• EXERCISE GOAL:
From the records below, transcribe only the lines running from the one with "<li>Brazil</li>" through the one with "<p>&nbsp;</p>". Keep both of those end lines.

• RECORD EXCERPTS:
........
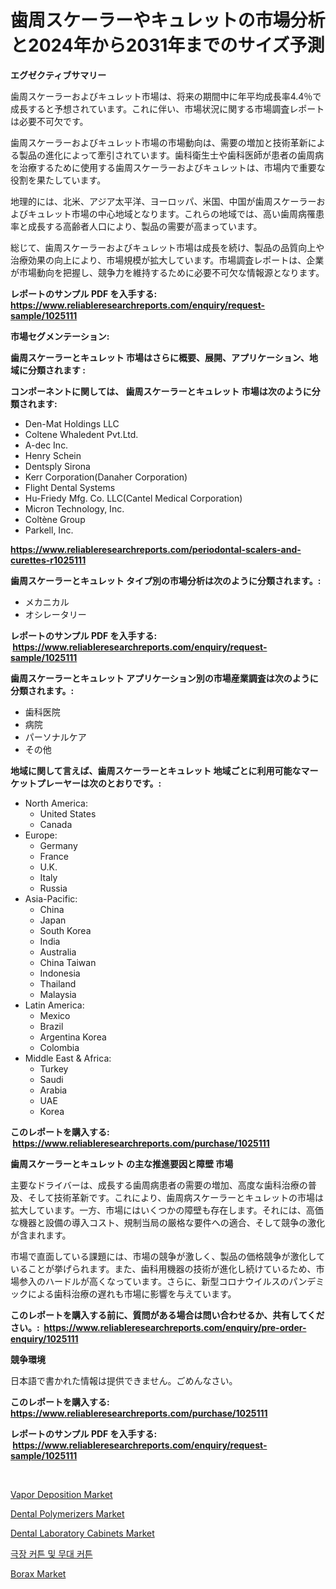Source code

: <p><h1>歯周スケーラーやキュレットの市場分析と2024年から2031年までのサイズ予測</h1></p><p><strong>エグゼクティブサマリー</strong></p>
<p><p>歯周スケーラーおよびキュレット市場は、将来の期間中に年平均成長率4.4％で成長すると予想されています。これに伴い、市場状況に関する市場調査レポートは必要不可欠です。</p><p>歯周スケーラーおよびキュレット市場の市場動向は、需要の増加と技術革新による製品の進化によって牽引されています。歯科衛生士や歯科医師が患者の歯周病を治療するために使用する歯周スケーラーおよびキュレットは、市場内で重要な役割を果たしています。</p><p>地理的には、北米、アジア太平洋、ヨーロッパ、米国、中国が歯周スケーラーおよびキュレット市場の中心地域となります。これらの地域では、高い歯周病罹患率と成長する高齢者人口により、製品の需要が高まっています。</p><p>総じて、歯周スケーラーおよびキュレット市場は成長を続け、製品の品質向上や治療効果の向上により、市場規模が拡大しています。市場調査レポートは、企業が市場動向を把握し、競争力を維持するために必要不可欠な情報源となります。</p></p>
<p><strong>レポートのサンプル PDF を入手する: <a href="https://www.reliableresearchreports.com/enquiry/request-sample/1025111">https://www.reliableresearchreports.com/enquiry/request-sample/1025111</a></strong></p>
<p><strong>市場セグメンテーション:</strong></p>
<p><strong> 歯周スケーラーとキュレット 市場はさらに概要、展開、アプリケーション、地域に分類されます :</strong></p>
<p><strong>コンポーネントに関しては、 歯周スケーラーとキュレット 市場は次のように分類されます: &nbsp;</strong></p>
<p><ul><li>Den-Mat Holdings LLC</li><li>Coltene Whaledent Pvt.Ltd.</li><li>A-dec Inc.</li><li>Henry Schein</li><li>Dentsply Sirona</li><li>Kerr Corporation(Danaher Corporation)</li><li>Flight Dental Systems</li><li>Hu-Friedy Mfg. Co. LLC(Cantel Medical Corporation)</li><li>Micron Technology, Inc.</li><li>Coltène Group</li><li>Parkell, Inc.</li></ul></p>
<p><strong><a href="https://www.reliableresearchreports.com/periodontal-scalers-and-curettes-r1025111">https://www.reliableresearchreports.com/periodontal-scalers-and-curettes-r1025111</a></strong></p>
<p><strong> 歯周スケーラーとキュレット タイプ別の市場分析は次のように分類されます。:</strong></p>
<p><ul><li>メカニカル</li><li>オシレータリー</li></ul></p>
<p><strong>レポートのサンプル PDF を入手する: &nbsp;<a href="https://www.reliableresearchreports.com/enquiry/request-sample/1025111">https://www.reliableresearchreports.com/enquiry/request-sample/1025111</a></strong></p>
<p><strong> 歯周スケーラーとキュレット アプリケーション別の市場産業調査は次のように分類されます。:</strong></p>
<p><ul><li>歯科医院</li><li>病院</li><li>パーソナルケア</li><li>その他</li></ul></p>
<p><strong>地域に関して言えば、歯周スケーラーとキュレット 地域ごとに利用可能なマーケットプレーヤーは次のとおりです。:</strong></p>
<p><ul>
    <li>
        North America:
        <ul>
            <li>United States</li>
            <li>Canada</li>
        </ul>
    </li>
    <li>
        Europe:
        <ul>
            <li>Germany</li>
            <li>France</li>
            <li>U.K.</li>
            <li>Italy</li>
            <li>Russia</li>
        </ul>
    </li>
    <li>
        Asia-Pacific:
        <ul>
            <li>China</li>
            <li>Japan</li>
            <li>South Korea</li>
            <li>India</li>
            <li>Australia</li>
            <li>China Taiwan</li>
            <li>Indonesia</li>
            <li>Thailand</li>
            <li>Malaysia</li>
        </ul>
    </li>
    <li>
        Latin America:
        <ul>
            <li>Mexico</li>
            <li>Brazil</li>
            <li>Argentina Korea</li>
            <li>Colombia</li>
        </ul>
    </li>
    <li>
        Middle East & Africa:
        <ul>
            <li>Turkey</li>
            <li>Saudi</li>
            <li>Arabia</li>
            <li>UAE</li>
            <li>Korea</li>
        </ul>
    </li>
    </ul></p>
<p><strong>このレポートを購入する: &nbsp;<a href="https://www.reliableresearchreports.com/purchase/1025111">https://www.reliableresearchreports.com/purchase/1025111</a></strong></p>
<p><strong>歯周スケーラーとキュレット の主な推進要因と障壁 市場</strong></p>
<p><p>主要なドライバーは、成長する歯周病患者の需要の増加、高度な歯科治療の普及、そして技術革新です。これにより、歯周病スケーラーとキュレットの市場は拡大しています。一方、市場にはいくつかの障壁も存在します。それには、高価な機器と設備の導入コスト、規制当局の厳格な要件への適合、そして競争の激化が含まれます。</p><p>市場で直面している課題には、市場の競争が激しく、製品の価格競争が激化していることが挙げられます。また、歯科用機器の技術が進化し続けているため、市場参入のハードルが高くなっています。さらに、新型コロナウイルスのパンデミックによる歯科治療の遅れも市場に影響を与えています。</p></p>
<p><strong>このレポートを購入する前に、質問がある場合は問い合わせるか、共有してください。:&nbsp; <a href="https://www.reliableresearchreports.com/enquiry/pre-order-enquiry/1025111">https://www.reliableresearchreports.com/enquiry/pre-order-enquiry/1025111</a></strong></p>
<p><strong>競争環境</strong></p>
<p><p>日本語で書かれた情報は提供できません。ごめんなさい。</p></p>
<p><strong>このレポートを購入する: &nbsp; <a href="https://www.reliableresearchreports.com/purchase/1025111">https://www.reliableresearchreports.com/purchase/1025111</a></strong></p>
<p><strong>レポートのサンプル PDF を入手する: &nbsp;<a href="https://www.reliableresearchreports.com/enquiry/request-sample/1025111">https://www.reliableresearchreports.com/enquiry/request-sample/1025111</a></strong><strong></strong></p>
<p>&nbsp;</p>
<p><p><a href="https://issuu.com/reportprime-2/docs/vapor-deposition-market-size-2030.pptx">Vapor Deposition Market</a></p><p><a href="https://github.com/kosella/Market-Research-Report-List-2/blob/main/dental-polymerizers-market.md">Dental Polymerizers Market</a></p><p><a href="https://github.com/nathandecarvalho/Market-Research-Report-List-2/blob/main/dental-laboratory-cabinets-market.md">Dental Laboratory Cabinets Market</a></p><p><a href="https://github.com/sougarounis/Market-Research-Report-List-3/blob/main/379306921614.md">극장 커튼 및 무대 커튼</a></p><p><a href="https://issuu.com/reportprime-2/docs/borax-market-size-2030.pptx">Borax Market</a></p></p>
........
• RESPONSE BOX:
            <li>Brazil</li>
            <li>Argentina Korea</li>
            <li>Colombia</li>
        </ul>
    </li>
    <li>
        Middle East & Africa:
        <ul>
            <li>Turkey</li>
            <li>Saudi</li>
            <li>Arabia</li>
            <li>UAE</li>
            <li>Korea</li>
        </ul>
    </li>
    </ul></p>
<p><strong>このレポートを購入する: &nbsp;<a href="https://www.reliableresearchreports.com/purchase/1025111">https://www.reliableresearchreports.com/purchase/1025111</a></strong></p>
<p><strong>歯周スケーラーとキュレット の主な推進要因と障壁 市場</strong></p>
<p><p>主要なドライバーは、成長する歯周病患者の需要の増加、高度な歯科治療の普及、そして技術革新です。これにより、歯周病スケーラーとキュレットの市場は拡大しています。一方、市場にはいくつかの障壁も存在します。それには、高価な機器と設備の導入コスト、規制当局の厳格な要件への適合、そして競争の激化が含まれます。</p><p>市場で直面している課題には、市場の競争が激しく、製品の価格競争が激化していることが挙げられます。また、歯科用機器の技術が進化し続けているため、市場参入のハードルが高くなっています。さらに、新型コロナウイルスのパンデミックによる歯科治療の遅れも市場に影響を与えています。</p></p>
<p><strong>このレポートを購入する前に、質問がある場合は問い合わせるか、共有してください。:&nbsp; <a href="https://www.reliableresearchreports.com/enquiry/pre-order-enquiry/1025111">https://www.reliableresearchreports.com/enquiry/pre-order-enquiry/1025111</a></strong></p>
<p><strong>競争環境</strong></p>
<p><p>日本語で書かれた情報は提供できません。ごめんなさい。</p></p>
<p><strong>このレポートを購入する: &nbsp; <a href="https://www.reliableresearchreports.com/purchase/1025111">https://www.reliableresearchreports.com/purchase/1025111</a></strong></p>
<p><strong>レポートのサンプル PDF を入手する: &nbsp;<a href="https://www.reliableresearchreports.com/enquiry/request-sample/1025111">https://www.reliableresearchreports.com/enquiry/request-sample/1025111</a></strong><strong></strong></p>
<p>&nbsp;</p>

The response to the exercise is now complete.